Theodor Moonen

Portraitfoto
Alter:
44 Jahre
Geburtsort:
Haaren (15.06.1899)
Todesort:
Stuttgart (08.03.1944)
Todesursache:
Enthauptung
Nationalität:
Niederlande
Zuordnung:
Hingerichtete

Theodor Moonen war das Opfer eines blutrünstigen NS-Urteils.

Die Aufarbeitung seines traurigen Schicksals vermittelt tiefe Einblicke in die Geschichte des Gräberfeldes X auf dem Tübinger Stadtfriedhof.[1]

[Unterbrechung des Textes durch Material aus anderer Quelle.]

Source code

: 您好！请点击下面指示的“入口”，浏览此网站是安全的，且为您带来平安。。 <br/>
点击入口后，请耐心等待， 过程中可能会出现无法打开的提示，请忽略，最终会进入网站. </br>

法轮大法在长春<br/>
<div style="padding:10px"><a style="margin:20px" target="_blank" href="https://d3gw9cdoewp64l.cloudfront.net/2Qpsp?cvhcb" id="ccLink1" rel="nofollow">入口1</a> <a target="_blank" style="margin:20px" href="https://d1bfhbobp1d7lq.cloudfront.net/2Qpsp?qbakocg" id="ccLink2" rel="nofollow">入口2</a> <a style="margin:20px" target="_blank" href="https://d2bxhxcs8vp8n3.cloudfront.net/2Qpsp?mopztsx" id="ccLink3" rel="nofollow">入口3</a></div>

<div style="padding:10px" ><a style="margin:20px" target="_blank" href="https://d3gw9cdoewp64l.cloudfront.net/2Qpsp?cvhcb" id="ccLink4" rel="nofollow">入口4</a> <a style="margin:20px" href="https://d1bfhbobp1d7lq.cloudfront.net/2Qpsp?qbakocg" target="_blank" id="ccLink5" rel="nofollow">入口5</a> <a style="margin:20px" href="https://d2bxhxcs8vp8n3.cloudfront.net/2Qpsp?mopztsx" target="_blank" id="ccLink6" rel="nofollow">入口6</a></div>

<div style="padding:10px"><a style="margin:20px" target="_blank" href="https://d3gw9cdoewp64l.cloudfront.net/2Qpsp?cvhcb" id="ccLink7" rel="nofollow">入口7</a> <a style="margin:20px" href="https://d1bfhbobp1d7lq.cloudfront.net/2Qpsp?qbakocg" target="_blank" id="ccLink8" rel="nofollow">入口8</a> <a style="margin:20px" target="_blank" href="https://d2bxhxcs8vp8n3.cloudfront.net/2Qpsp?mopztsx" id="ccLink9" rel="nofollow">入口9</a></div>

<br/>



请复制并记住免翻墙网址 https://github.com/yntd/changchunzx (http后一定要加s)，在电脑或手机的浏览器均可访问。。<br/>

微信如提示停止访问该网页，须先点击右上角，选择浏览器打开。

Theodor Moonen ruht an einem heute nicht mehr genau lokalisierbaren Ort im Gräberfeld X des Tübinger Stadtfriedhofs. Er wurde dort erst 1952, also sieben Jahre nach dem Ende des Zweiten Weltkriegs bestattet. Moonen war Niederländer, also Ausländer, wie viele andere der Toten des Gräberfeldes auch. Wir wissen nicht, wie er in den Zweiten Weltkrieg hineingezogen wurde. Seine Biografie beginnt für uns erst am 8. März 1944. An diesem Tag wurde er in Stuttgart enthauptet. Er war von einem NS Sondergericht in Saarbrücken als »Volksschädling« zum Tode verurteilt worden. »Volksschädling« – das war ein Rechtsbegriff der Nazis – ein Unrechtsbegriff. So wurden damals Menschen bezeichnet, die dem NS-Staat angeblich in irgendeiner Weise geschadet hatten. Häufig waren es nur kleine Diebstähle, die oft aus einer Notlage heraus begangen wurden.

Bericht der Saarbrücker Zeitung vom 18.2.1944 über das Todesurteil. Quelle: Landesarchiv Saarbrücken.

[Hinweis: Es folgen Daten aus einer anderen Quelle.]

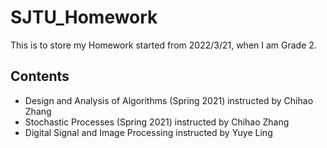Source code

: # SJTU_Homework
This is to store my Homework started from 2022/3/21, when I am Grade 2.
## Contents
- Design and Analysis of Algorithms (Spring 2021) instructed by Chihao Zhang
- Stochastic Processes (Spring 2021) instructed by Chihao Zhang
- Digital Signal and Image Processing instructed by Yuye Ling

Sofort nach Moonens Enthauptung in Stuttgart schaffte man seinen Leichnam in die Anatomie nach Tübingen. Diese erhielt in jenen Jahren zahlreichen Nachschub – mehr als 1000 Tote waren es, die während der NS-Zeit nach Tübingen gebracht und hier seziert wurden. Die Toten stammten nicht nur wie Moonen aus Gefängnissen, sondern auch aus Lagern, Heilanstalten oder Pflegeeinrichtungen. Es handelte sich um Kriegsgefangene, Zwangsarbeiter, um Widerstandskämpfer oder Deserteure. Man hatte sie hingerichtet, zu Tode geschunden oder medizinisch unversorgt gelassen. Sie starben an mangelhafter Ernährung oder ließen ihr Leben wegen fehlender Hygieneeinrichtungen. Nach der Sektion wurden die meisten Körper verbrannt und ihre Asche anonym im Gräberfeld X, in einem Massengrab bestattet.

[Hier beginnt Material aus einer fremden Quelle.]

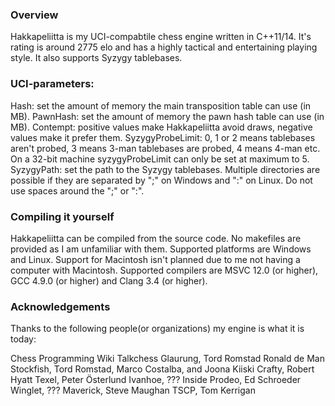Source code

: ﻿### Overview

Hakkapeliitta is my UCI-compabtile chess engine written in C++11/14. It's rating
is around 2775 elo and has a highly tactical and entertaining playing style. It 
also supports Syzygy tablebases.

### UCI-parameters:

 Hash: set the amount of memory the main transposition table can use (in MB).
 PawnHash: set the amount of memory the pawn hash table can use (in MB).
 Contempt: positive values make Hakkapeliitta avoid draws, negative values make it prefer them.
 SyzygyProbeLimit: 0, 1 or 2 means tablebases aren't probed, 3 means 3-man tablebases are probed, 4 means 4-man etc. On a 32-bit machine syzygyProbeLimit can only be set at maximum to 5.
 SyzygyPath: set the path to the Syzygy tablebases. Multiple directories are possible if they are separated by ";" on Windows and ":" on Linux. Do not use spaces around the ";" or ":".

### Compiling it yourself

Hakkapeliitta can be compiled from the source code. No makefiles are provided 
as I am unfamiliar with them. Supported platforms are Windows and Linux.
Support for Macintosh isn't planned due to me not having a computer with 
Macintosh. Supported compilers are MSVC 12.0 (or higher), GCC 4.9.0 (or higher) 
and Clang 3.4 (or higher). 

### Acknowledgements	

Thanks to the following people(or organizations) my engine is what it is today:

 Chess Programming Wiki
 Talkchess
 Glaurung, Tord Romstad
 Ronald de Man 
 Stockfish, Tord Romstad, Marco Costalba, and Joona Kiiski
 Crafty, Robert Hyatt
 Texel, Peter Österlund
 Ivanhoe, ??? 
 Inside Prodeo, Ed Schroeder
 Winglet, ??? 
 Maverick, Steve Maughan
 TSCP, Tom Kerrigan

Über die eingelieferten Toten wurde in einem »Leichenbuch« der Anatomie Buch geführt.[2] Dieses eigenartige Zugangsbuch beschreibt Theodor Moonen als blonden Mann. Sein Alter wird mit 45 Jahren angegeben. Dann folgen ein paar technische Hinweise. Demnach konservierten die Anatomen den Leichnam mit »Alkohol Carbol und Formalin« und bezeichneten ihn als »Muskel-Leiche«, diese sollte »für wissenschaftliche Zwecke verwendet« werden. Als Aufbewahrungsort im Institut wurde eine »Kiste« mit der Nummer 17 angegeben. Das Besondere aber dabei war: an diesem Zustand änderte sich volle acht Jahre lang nichts! Während Moonen irgendwo im Anatomischen Institut abgestellt war, wurde Tübingen von den Franzosen besetzt, der Zweite Weltkrieg beendet und schließlich die Bundesrepublik Deutschland gegründet. Erst zu Beginn der 1950er Jahre kam wieder Bewegung in die Sache.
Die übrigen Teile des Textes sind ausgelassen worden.